■ **WHAT IS BEING ASKED**
Copy all the lines of the data that include the word "NIFTY".

■ **INPUT FOR THIS TASK**
= = =
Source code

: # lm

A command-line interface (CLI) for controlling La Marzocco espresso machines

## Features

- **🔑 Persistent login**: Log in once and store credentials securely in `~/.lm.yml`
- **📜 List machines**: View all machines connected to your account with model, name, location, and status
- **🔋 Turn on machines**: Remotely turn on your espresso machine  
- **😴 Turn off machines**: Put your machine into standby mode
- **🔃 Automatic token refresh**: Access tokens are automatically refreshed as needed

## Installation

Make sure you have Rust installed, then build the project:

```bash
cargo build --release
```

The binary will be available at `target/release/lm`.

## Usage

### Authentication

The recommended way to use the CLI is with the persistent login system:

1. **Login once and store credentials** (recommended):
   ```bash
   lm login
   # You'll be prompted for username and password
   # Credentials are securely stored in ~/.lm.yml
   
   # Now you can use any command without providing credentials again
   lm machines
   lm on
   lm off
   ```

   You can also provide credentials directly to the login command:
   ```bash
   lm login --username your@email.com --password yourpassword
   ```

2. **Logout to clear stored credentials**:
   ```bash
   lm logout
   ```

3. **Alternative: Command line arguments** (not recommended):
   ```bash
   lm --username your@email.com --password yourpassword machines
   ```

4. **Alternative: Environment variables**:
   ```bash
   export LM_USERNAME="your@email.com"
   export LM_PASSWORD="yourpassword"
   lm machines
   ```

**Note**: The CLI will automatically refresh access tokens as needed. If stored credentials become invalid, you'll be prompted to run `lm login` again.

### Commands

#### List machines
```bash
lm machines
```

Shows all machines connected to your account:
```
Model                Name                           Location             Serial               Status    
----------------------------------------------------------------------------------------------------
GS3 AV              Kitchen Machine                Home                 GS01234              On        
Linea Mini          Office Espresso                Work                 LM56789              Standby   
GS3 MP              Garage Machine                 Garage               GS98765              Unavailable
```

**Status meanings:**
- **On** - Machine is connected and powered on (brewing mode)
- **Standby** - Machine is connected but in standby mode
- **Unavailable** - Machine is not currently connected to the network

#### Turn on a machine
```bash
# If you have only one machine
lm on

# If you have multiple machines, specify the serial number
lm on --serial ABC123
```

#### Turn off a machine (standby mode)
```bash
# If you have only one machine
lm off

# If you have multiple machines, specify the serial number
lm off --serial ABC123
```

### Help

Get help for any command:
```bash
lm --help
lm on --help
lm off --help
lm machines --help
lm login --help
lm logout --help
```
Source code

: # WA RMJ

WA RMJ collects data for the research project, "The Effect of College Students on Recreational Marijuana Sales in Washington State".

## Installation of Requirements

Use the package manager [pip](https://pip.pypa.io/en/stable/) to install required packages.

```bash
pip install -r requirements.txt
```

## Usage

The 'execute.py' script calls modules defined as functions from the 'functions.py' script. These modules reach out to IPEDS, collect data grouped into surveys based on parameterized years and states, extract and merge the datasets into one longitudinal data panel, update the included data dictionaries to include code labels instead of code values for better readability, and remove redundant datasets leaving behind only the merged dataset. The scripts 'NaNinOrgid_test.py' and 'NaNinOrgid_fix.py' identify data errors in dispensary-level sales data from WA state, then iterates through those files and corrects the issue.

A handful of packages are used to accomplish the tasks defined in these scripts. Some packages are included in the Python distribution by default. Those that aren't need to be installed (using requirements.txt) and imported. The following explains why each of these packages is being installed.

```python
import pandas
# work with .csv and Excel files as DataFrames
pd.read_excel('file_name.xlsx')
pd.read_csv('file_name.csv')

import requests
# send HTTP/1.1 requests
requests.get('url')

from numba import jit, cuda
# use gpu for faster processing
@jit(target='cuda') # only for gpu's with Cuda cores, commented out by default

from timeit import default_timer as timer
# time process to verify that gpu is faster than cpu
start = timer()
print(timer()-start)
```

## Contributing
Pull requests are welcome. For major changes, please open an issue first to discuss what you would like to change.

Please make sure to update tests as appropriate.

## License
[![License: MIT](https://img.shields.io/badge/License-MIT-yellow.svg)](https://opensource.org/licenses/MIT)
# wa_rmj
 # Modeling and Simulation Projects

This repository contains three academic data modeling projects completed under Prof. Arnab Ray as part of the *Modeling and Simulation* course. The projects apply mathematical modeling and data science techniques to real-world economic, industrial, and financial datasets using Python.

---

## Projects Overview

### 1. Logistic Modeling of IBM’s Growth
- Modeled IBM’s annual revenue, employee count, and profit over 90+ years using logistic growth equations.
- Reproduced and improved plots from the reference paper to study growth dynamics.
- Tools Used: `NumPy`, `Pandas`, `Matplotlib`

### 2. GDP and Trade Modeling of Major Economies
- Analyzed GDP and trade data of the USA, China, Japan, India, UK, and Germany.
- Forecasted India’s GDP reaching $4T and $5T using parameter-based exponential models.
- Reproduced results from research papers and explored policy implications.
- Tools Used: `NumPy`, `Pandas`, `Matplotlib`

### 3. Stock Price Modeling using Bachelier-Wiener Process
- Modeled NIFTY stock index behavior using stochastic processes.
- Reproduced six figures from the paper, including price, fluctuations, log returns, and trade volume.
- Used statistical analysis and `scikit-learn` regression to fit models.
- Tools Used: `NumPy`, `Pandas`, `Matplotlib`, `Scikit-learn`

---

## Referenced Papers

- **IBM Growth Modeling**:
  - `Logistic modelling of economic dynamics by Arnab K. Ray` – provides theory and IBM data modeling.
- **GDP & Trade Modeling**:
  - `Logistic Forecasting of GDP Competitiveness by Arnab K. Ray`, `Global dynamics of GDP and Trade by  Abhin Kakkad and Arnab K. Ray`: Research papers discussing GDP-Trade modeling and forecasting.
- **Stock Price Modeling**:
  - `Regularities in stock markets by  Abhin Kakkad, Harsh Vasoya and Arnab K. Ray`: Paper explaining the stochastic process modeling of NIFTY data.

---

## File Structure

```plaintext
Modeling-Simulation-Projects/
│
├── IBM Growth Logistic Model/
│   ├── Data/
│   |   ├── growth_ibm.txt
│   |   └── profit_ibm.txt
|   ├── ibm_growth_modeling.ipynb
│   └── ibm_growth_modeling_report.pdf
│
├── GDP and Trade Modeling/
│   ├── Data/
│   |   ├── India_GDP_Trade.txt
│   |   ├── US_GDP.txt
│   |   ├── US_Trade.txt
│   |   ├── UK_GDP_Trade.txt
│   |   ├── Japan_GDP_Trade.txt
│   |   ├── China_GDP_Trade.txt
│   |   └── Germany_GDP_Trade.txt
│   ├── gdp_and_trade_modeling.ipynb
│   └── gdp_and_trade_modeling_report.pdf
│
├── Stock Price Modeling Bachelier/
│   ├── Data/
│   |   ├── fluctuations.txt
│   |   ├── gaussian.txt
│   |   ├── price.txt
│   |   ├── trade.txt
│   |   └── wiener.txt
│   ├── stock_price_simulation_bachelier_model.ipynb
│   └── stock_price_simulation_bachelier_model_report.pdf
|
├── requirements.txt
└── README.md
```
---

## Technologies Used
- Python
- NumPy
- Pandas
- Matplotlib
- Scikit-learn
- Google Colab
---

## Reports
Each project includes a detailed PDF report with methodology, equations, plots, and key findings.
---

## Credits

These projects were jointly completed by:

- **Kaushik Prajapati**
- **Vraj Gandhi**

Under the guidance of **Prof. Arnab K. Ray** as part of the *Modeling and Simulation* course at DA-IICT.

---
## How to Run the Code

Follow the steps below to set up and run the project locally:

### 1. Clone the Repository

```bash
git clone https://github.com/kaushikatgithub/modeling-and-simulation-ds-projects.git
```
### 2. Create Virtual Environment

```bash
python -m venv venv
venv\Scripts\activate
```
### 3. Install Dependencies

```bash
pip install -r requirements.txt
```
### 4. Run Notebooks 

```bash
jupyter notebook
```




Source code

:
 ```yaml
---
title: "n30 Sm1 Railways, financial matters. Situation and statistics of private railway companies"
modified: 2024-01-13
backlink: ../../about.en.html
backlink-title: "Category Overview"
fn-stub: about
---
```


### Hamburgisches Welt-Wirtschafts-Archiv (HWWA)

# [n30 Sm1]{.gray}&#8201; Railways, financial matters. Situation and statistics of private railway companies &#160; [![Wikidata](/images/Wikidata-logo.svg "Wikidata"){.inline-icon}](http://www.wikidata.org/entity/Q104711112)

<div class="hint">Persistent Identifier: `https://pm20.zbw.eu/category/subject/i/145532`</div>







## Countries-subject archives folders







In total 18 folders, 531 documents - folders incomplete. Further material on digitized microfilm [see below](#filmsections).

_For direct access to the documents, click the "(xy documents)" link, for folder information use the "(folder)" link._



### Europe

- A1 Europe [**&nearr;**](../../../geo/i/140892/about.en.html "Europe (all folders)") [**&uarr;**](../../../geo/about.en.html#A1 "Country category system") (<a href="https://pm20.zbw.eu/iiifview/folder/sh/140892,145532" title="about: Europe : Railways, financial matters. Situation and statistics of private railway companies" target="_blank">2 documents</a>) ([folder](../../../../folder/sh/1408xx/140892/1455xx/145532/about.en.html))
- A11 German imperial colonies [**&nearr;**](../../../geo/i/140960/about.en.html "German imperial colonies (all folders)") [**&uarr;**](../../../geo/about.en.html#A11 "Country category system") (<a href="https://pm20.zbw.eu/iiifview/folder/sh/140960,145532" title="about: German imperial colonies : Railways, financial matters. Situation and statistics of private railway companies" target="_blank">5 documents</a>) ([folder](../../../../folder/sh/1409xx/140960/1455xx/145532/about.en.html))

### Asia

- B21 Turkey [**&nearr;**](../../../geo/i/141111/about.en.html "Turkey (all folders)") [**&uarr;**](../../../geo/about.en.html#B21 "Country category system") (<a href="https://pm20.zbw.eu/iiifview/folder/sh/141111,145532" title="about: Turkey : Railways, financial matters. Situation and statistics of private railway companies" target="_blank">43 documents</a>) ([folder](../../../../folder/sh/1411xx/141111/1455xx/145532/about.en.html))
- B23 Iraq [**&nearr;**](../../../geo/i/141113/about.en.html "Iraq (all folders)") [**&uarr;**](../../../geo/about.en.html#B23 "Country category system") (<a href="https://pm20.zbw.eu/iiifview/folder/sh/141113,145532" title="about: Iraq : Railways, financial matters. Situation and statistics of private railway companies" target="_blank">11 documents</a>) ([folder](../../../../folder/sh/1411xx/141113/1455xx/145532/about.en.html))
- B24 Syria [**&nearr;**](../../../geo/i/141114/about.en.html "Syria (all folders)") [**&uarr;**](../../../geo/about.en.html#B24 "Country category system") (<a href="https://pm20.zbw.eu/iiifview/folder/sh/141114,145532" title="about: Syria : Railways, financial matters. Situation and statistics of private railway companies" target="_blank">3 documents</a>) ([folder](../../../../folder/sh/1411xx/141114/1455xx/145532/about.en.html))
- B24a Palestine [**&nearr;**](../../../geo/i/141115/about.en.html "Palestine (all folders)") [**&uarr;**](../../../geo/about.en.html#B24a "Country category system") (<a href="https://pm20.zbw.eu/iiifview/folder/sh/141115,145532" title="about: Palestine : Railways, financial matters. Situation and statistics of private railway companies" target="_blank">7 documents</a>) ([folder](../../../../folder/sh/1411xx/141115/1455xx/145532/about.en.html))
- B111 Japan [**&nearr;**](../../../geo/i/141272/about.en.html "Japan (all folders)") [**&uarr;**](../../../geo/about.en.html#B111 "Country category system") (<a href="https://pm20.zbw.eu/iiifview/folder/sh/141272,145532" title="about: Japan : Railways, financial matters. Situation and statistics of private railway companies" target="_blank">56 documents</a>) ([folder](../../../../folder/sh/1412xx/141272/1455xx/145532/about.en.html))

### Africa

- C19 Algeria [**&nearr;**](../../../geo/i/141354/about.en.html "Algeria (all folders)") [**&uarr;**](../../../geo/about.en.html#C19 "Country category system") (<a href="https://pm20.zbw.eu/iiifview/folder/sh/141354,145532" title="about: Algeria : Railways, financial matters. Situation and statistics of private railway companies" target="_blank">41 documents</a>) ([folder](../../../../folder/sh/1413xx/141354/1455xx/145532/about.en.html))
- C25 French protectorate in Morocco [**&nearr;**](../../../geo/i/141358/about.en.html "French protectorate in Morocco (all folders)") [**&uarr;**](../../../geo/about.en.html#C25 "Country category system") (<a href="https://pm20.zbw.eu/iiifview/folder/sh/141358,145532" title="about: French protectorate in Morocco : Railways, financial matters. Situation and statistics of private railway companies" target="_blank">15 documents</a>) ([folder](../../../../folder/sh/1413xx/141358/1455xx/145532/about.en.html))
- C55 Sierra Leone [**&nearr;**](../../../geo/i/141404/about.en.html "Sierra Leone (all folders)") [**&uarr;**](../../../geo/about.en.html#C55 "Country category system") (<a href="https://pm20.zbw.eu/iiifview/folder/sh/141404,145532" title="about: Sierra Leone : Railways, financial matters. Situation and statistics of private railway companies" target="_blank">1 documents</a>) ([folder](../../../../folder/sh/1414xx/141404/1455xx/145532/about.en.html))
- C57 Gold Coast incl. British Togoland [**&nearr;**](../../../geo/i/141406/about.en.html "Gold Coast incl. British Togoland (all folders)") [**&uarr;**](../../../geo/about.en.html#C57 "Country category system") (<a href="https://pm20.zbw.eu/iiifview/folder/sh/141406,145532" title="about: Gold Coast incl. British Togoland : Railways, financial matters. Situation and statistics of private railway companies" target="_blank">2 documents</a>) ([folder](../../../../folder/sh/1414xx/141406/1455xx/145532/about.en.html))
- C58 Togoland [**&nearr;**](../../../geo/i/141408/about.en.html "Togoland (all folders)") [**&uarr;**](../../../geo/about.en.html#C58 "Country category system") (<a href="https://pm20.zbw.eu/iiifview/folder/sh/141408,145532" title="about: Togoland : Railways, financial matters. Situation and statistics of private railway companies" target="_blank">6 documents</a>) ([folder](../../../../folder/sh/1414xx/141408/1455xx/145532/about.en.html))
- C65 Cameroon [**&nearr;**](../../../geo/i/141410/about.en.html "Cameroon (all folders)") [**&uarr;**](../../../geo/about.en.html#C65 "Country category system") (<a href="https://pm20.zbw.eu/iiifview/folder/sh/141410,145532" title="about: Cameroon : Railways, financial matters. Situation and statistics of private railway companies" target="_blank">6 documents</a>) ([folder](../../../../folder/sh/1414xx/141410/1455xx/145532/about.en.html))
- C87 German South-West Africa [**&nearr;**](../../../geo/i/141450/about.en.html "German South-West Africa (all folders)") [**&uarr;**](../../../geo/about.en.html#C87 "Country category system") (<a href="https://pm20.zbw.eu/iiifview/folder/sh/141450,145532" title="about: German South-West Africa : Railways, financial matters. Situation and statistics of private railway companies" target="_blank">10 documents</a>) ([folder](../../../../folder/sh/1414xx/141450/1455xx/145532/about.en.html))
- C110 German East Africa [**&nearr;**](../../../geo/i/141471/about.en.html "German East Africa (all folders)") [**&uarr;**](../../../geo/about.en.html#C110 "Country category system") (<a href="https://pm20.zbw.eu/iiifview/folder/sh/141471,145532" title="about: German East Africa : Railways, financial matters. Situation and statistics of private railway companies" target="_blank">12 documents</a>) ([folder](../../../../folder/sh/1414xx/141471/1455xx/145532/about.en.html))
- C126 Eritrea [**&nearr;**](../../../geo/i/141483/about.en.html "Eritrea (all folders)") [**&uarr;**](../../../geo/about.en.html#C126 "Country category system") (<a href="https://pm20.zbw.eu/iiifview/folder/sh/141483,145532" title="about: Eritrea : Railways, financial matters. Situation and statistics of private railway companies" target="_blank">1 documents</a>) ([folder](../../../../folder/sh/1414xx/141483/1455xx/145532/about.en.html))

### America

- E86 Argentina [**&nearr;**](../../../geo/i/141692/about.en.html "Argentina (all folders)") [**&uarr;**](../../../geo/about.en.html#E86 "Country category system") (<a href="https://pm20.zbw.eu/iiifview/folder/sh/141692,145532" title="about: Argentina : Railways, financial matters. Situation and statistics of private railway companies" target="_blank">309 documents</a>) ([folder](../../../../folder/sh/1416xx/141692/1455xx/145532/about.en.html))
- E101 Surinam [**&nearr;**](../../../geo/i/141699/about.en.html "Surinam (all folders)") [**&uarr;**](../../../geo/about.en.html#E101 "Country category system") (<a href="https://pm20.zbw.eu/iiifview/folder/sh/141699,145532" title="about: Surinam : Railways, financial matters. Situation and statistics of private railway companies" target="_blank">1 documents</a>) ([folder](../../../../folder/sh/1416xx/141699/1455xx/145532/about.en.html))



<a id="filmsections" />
= = =
■ **TASK RESULT**
- Modeled NIFTY stock index behavior using stochastic processes.
  - `Regularities in stock markets by  Abhin Kakkad, Harsh Vasoya and Arnab K. Ray`: Paper explaining the stochastic process modeling of NIFTY data.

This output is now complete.